TASK DETAILS>
Below are some records. How many of their lines contain the string "larger"? Give the number only.

RECORDS>
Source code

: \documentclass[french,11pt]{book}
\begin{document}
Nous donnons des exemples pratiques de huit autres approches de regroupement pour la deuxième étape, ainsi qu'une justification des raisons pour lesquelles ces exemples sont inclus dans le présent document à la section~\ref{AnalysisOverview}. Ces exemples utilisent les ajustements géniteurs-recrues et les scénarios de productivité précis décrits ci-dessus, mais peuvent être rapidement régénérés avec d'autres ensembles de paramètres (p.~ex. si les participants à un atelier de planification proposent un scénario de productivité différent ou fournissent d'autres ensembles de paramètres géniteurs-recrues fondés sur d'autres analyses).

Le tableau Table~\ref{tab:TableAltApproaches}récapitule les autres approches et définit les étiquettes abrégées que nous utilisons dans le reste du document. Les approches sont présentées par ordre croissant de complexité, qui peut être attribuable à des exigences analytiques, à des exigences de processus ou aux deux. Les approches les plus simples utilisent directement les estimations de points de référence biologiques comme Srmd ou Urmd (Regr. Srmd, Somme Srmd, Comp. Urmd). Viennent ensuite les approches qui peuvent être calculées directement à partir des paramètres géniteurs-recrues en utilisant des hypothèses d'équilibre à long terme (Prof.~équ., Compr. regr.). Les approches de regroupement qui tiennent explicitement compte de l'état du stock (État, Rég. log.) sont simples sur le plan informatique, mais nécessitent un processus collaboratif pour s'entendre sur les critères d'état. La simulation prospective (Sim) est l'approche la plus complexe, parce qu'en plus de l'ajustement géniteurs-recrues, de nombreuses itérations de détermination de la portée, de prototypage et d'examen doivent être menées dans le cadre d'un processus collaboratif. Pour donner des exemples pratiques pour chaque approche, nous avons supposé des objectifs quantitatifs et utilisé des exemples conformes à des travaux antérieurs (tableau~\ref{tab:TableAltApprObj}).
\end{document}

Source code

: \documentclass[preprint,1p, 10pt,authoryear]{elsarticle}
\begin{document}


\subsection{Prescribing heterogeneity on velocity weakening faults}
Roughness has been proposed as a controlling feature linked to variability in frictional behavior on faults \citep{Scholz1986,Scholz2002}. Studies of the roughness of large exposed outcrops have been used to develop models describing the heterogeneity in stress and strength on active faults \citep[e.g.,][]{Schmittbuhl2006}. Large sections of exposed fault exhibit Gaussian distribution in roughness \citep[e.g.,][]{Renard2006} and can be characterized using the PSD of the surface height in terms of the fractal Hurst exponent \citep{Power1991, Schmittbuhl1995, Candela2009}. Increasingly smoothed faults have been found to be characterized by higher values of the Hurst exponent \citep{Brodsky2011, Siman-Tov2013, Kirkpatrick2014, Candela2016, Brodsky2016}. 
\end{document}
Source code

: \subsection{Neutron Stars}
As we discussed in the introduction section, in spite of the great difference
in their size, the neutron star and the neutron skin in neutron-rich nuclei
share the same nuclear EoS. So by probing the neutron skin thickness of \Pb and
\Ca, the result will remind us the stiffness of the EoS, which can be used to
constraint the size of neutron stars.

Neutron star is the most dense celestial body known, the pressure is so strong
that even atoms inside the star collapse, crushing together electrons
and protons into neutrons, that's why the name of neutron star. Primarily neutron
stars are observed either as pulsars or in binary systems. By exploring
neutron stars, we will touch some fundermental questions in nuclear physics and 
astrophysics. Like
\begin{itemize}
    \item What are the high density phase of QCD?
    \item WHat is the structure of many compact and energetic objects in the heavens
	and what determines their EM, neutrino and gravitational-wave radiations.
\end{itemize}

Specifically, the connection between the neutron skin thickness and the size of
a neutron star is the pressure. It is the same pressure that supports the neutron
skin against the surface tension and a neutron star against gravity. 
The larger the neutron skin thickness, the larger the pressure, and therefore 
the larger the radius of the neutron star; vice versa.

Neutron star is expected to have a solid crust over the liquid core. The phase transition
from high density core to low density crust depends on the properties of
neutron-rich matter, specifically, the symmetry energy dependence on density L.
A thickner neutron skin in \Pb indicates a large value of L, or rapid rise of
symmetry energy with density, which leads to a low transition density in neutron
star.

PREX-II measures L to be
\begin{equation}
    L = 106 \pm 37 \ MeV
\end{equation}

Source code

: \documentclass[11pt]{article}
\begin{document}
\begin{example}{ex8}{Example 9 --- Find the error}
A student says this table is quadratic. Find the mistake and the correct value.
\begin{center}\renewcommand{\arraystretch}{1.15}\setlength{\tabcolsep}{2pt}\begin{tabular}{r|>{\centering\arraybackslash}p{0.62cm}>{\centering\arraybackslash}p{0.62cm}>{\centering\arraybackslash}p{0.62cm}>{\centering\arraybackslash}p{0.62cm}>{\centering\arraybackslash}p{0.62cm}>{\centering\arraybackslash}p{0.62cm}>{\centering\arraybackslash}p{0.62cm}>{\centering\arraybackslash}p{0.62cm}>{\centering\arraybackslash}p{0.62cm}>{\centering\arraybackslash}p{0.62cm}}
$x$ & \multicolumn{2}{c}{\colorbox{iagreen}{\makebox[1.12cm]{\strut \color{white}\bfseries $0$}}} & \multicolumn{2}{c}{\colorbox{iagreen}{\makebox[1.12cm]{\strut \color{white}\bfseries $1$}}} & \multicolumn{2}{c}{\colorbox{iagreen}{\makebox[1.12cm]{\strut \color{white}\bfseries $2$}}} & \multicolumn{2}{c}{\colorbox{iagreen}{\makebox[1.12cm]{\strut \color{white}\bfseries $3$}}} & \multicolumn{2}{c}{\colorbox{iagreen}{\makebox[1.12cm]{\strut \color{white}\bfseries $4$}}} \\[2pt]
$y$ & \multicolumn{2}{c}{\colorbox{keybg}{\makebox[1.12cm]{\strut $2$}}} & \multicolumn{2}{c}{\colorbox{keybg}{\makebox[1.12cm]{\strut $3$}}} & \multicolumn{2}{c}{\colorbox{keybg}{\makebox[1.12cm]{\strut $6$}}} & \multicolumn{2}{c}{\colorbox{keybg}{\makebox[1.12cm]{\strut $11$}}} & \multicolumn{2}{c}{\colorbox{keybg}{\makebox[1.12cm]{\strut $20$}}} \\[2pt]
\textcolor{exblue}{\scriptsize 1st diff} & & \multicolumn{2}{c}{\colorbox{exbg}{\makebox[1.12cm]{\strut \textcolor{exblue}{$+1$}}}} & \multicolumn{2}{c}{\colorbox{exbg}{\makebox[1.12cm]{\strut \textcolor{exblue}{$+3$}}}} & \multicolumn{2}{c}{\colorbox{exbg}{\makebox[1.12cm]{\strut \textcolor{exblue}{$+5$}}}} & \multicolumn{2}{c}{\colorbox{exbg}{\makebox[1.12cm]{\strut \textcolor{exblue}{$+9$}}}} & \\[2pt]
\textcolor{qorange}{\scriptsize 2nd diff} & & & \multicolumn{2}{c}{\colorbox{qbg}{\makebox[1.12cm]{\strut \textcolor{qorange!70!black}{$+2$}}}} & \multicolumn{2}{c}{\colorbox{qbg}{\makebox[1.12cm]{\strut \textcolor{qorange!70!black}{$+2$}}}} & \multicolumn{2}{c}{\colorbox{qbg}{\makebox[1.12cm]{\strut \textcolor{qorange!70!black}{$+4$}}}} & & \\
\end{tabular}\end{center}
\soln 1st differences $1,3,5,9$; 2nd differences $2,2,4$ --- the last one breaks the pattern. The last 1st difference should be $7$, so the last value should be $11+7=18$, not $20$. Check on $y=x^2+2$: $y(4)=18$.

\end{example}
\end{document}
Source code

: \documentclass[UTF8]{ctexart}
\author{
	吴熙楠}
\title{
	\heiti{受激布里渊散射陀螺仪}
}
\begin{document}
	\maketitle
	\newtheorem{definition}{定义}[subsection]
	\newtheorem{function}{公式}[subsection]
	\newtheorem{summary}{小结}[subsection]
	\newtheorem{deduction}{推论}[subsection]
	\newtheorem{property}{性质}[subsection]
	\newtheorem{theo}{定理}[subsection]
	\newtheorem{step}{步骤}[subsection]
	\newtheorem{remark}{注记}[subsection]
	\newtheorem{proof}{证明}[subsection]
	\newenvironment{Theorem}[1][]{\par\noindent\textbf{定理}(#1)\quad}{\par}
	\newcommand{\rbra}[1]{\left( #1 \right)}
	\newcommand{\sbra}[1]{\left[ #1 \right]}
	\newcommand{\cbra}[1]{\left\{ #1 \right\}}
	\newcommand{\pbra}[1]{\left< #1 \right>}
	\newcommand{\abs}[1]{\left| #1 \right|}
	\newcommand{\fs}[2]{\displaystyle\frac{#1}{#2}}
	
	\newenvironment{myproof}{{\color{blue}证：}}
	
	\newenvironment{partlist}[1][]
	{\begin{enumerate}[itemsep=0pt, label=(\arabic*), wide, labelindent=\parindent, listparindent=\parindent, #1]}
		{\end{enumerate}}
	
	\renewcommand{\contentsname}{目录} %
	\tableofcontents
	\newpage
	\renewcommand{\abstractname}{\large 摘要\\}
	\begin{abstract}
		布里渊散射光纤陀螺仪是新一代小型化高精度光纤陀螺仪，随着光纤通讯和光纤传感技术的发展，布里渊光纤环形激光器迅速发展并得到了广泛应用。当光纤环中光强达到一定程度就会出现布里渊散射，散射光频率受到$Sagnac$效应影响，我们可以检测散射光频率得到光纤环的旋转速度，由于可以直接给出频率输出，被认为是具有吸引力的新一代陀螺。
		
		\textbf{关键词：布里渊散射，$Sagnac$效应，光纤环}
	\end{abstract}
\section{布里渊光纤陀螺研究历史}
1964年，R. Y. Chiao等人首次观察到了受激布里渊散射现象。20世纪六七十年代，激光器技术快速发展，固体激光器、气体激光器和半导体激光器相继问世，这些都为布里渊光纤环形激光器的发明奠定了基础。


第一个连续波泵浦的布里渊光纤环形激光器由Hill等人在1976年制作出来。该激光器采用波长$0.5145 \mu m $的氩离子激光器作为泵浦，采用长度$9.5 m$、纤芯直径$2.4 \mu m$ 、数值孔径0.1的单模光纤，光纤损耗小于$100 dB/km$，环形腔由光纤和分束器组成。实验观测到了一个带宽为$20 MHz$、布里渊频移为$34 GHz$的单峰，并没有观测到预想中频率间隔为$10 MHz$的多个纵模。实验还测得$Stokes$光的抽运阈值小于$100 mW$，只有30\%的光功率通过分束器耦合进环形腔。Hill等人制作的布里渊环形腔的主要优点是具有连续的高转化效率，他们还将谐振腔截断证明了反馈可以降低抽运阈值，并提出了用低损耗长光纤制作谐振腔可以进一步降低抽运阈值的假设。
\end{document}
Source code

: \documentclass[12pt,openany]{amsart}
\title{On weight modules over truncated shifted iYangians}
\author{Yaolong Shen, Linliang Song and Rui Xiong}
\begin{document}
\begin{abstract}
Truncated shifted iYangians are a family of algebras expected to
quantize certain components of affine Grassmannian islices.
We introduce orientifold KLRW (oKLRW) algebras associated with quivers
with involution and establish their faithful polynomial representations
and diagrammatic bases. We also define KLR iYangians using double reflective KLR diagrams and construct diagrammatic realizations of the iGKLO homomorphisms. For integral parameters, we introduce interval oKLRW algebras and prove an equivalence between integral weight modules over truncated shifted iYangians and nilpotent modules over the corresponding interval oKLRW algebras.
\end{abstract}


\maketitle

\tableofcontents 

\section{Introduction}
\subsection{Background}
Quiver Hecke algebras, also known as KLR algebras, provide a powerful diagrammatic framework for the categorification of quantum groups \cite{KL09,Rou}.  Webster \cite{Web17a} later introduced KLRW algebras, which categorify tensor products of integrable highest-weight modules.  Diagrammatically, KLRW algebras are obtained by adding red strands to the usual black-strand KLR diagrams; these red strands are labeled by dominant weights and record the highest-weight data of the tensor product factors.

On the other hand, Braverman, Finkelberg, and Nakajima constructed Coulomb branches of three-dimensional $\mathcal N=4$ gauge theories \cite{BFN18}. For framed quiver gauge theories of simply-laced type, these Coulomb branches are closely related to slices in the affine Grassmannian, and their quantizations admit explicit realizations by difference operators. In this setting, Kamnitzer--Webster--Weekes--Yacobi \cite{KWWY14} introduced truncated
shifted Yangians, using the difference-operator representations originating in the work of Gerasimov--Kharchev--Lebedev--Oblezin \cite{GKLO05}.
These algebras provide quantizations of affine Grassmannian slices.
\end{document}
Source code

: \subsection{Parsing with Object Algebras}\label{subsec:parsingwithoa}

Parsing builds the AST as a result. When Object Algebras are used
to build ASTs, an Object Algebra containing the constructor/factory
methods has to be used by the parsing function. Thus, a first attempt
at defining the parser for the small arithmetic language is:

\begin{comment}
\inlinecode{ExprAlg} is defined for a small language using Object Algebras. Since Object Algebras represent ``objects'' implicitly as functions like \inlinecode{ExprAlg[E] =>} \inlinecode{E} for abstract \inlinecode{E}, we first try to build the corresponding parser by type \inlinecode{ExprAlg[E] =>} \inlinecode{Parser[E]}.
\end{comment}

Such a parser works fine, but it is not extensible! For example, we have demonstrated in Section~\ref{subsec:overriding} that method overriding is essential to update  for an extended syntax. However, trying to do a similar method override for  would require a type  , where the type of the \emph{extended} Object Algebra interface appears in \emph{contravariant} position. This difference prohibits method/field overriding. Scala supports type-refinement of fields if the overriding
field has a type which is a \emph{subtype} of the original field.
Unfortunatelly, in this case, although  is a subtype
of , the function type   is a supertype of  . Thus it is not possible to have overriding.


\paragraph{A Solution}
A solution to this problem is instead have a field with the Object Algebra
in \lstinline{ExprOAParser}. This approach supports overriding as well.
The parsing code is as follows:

RESULT>
2